You can find a nice overview of the Old Colony peoples in Donald Kraybill’s Concise Encyclopedia of Amish, Brethren, Hutterites, and Mennonites. Amish have entered the modern-day Old Colony picture by helping improve their religious cousins’ schooling system in Mexico (a collaboration with origins dating to the mid-1990s). Contributor Rebecca Miller wrote about this experience in a post on the project last year, which also includes more on Old Colony history.

You can also see Old Colony photos by photographer Jordi Busque here, on his personal site, or in this Guardian feature.

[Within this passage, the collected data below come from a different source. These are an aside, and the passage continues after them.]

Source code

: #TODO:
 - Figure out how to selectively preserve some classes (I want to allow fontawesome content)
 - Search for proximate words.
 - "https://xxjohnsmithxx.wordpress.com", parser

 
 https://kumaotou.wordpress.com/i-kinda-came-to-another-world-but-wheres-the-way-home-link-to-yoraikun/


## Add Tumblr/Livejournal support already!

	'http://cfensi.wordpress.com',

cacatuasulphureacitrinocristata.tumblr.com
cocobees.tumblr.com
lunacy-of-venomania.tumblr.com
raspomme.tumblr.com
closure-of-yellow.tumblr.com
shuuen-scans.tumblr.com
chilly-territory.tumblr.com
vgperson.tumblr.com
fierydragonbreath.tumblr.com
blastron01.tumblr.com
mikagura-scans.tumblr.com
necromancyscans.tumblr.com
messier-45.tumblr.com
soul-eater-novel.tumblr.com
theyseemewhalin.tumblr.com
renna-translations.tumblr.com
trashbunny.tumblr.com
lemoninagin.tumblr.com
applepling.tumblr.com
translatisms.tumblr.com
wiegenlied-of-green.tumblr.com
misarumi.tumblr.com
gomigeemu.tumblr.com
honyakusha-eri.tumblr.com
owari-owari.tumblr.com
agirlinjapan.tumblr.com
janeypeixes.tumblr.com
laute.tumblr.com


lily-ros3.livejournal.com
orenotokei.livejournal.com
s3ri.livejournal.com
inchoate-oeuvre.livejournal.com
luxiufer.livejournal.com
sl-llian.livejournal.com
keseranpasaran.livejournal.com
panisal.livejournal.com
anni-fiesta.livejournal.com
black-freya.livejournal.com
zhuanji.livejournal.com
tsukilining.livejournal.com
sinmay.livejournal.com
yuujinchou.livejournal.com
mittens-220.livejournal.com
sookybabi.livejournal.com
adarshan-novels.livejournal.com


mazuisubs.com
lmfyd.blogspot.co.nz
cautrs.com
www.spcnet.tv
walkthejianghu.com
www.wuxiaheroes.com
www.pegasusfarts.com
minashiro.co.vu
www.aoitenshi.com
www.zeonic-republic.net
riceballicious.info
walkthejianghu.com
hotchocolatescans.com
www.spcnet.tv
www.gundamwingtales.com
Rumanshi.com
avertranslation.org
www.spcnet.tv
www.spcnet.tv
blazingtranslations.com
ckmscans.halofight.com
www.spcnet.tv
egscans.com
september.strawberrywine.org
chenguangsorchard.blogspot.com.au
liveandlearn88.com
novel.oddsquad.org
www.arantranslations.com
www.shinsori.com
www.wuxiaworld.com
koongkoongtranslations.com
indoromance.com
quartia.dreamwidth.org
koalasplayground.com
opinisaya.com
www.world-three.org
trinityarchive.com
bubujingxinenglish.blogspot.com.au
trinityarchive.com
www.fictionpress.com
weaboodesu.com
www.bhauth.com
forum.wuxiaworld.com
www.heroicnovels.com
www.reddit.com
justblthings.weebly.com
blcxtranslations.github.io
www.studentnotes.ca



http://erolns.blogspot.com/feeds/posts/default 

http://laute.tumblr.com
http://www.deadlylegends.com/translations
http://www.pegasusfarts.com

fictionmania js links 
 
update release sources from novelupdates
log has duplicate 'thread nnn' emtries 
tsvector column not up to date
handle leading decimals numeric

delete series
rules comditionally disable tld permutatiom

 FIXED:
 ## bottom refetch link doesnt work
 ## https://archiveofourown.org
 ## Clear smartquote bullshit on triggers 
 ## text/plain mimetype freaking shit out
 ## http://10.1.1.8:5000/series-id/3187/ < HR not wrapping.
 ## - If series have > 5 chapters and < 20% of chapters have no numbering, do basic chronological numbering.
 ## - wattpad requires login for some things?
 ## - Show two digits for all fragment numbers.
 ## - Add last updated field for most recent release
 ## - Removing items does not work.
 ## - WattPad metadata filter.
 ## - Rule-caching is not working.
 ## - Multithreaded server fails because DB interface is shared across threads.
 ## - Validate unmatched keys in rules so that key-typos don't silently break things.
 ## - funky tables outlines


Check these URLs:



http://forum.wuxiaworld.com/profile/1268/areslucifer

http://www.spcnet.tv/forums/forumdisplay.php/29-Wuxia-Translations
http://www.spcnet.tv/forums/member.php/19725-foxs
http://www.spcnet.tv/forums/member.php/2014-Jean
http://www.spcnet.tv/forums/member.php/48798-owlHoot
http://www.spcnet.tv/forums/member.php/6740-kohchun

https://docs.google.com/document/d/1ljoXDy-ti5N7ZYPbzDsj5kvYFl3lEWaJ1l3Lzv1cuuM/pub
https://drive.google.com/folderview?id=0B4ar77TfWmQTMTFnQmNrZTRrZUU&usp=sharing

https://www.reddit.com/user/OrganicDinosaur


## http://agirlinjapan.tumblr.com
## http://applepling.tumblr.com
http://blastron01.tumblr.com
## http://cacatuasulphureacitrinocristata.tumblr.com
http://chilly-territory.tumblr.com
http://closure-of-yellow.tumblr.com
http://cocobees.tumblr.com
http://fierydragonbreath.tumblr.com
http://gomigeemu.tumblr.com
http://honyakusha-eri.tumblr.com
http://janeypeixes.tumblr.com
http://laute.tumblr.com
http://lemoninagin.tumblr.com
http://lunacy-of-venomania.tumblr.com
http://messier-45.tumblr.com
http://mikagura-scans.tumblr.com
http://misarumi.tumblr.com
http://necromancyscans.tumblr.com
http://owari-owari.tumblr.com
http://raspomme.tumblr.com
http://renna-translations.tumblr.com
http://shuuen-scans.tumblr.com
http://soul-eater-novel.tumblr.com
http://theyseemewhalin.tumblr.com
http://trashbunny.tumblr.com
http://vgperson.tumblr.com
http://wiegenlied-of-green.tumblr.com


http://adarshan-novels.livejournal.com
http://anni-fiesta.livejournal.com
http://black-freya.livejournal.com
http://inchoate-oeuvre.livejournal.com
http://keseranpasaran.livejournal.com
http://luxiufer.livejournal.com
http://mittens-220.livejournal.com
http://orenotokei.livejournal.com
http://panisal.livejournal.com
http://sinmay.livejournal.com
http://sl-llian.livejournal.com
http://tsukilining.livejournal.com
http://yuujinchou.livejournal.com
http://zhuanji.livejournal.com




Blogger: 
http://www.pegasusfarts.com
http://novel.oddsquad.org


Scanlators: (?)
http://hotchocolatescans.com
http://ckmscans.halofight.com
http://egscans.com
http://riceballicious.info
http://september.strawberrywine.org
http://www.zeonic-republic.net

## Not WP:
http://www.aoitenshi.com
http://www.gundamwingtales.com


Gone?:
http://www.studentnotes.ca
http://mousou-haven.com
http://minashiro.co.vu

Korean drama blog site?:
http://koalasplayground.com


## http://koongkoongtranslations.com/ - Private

japas-logoThe reason I’m mentioning the group today, is that the newest edition of the Journal of Amish and Plain Anabaptist Studies features five articles on the Old Colony Mennonite people, covering topics including business rules, education, colony discipline and more.

JAPAS is a free online journal based at Ohio State University and published twice yearly.  You can read the latest issue in full here, or find a listing of all previous issues here.

In addition to the Old Colony Mennonite content, the latest journal carries articles on Anabaptist healthcare, the memoirs of Amish-raised Saloma Miller Furlong, and two book reviews (Kenneth Auker’s Keeping the Trust: Issues Surrounding the Formation of the Eastern Pennsylvania Mennonite Church, and Mark Louden’s Pennsylvania Dutch: The Story of an American Language).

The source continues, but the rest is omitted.